Difficile de cerner Subtitle. A la fois affilié à plein de crews et en même temps farouchement solitaire et inclassable, le emcee-producteur californien se construit depuis maintenant 7 ans une discographie pléthorique et cohérente qui le place clairement parmi les artistes les plus passionnants (et injustement méconnus) engendrés par l'underground californien. Représentant de la West Coast Workforce, membre à temps partiel des Shape Shifters, moitié de Labwaste aux côtés d'Adlib, initiateur du projet Weekend Science Experiment, enfant du Project Blowed, seul artiste rap signé sur l'exigeant label de rock indépendant GSL, Giovanni Marks est définitivement un phénomène. Derrière ce géant qui crève l'écran et domine tout le monde d'une tête (littéralement) sur le fantasque DVD des Shapeshifters "Terrorists From Another World" se cache un boulimique de travail toujours en mouvement doublé d'un musicien progressiste se démarquant de tous ses collègues par une identité sonore extrêmement personnelle qui échappe à toute étiquette et ne laisse personne indifférent (pour résumer : on aime ou on déteste).
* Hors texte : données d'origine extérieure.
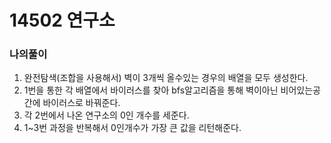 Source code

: # 14502 연구소

### 나의풀이
1. 완전탐색(조합을 사용해서) 벽이 3개씩 올수있는 경우의 배열을 모두 생성한다.
2. 1번을 통한 각 배열에서 바이러스를 찾아 bfs알고리즘을 통해 벽이아닌 비어있는공간에 바이러스로 바꿔준다.
3. 각 2번에서 나온 연구소의 0인 개수를 세준다.
4. 1~3번 과정을 반복해서 0인개수가 가장 큰 값을 리턴해준다.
Après avoir sciemment limité la disponibilité de ses travaux en ne sortant ses projets que sur cassettes puis sur CD-R, Subtitle a amorcé l'an passé un virage vers un peu plus de "professionnalisme" dans sa démarche. En effet, Subtitle a monté son propre label Marks03 Recordings et a en parallèle signé avec GSL. Du coup, sans rien changer à sa démarche artistique, ces évolutions lui ont permis de bénéficier de meilleures conditions d'enregistrement et de mixage et de pouvoir sortir un peu partout dans le monde l'excellent "I'm Always Recovering From Tomorrow" (incontestablement le meilleur EP de 2003 d'ailleurs). Sorti à peu près à la même période que "I'm Always Recovering From Tomorrow" mais dans la confidentialité la plus totale, "Lost Love Stays Lost" méritait bien un petit coup de projecteur dans nos pages alors que Subtitle s'apprête à venir en France début mars avec ses collègues Shapeshifters.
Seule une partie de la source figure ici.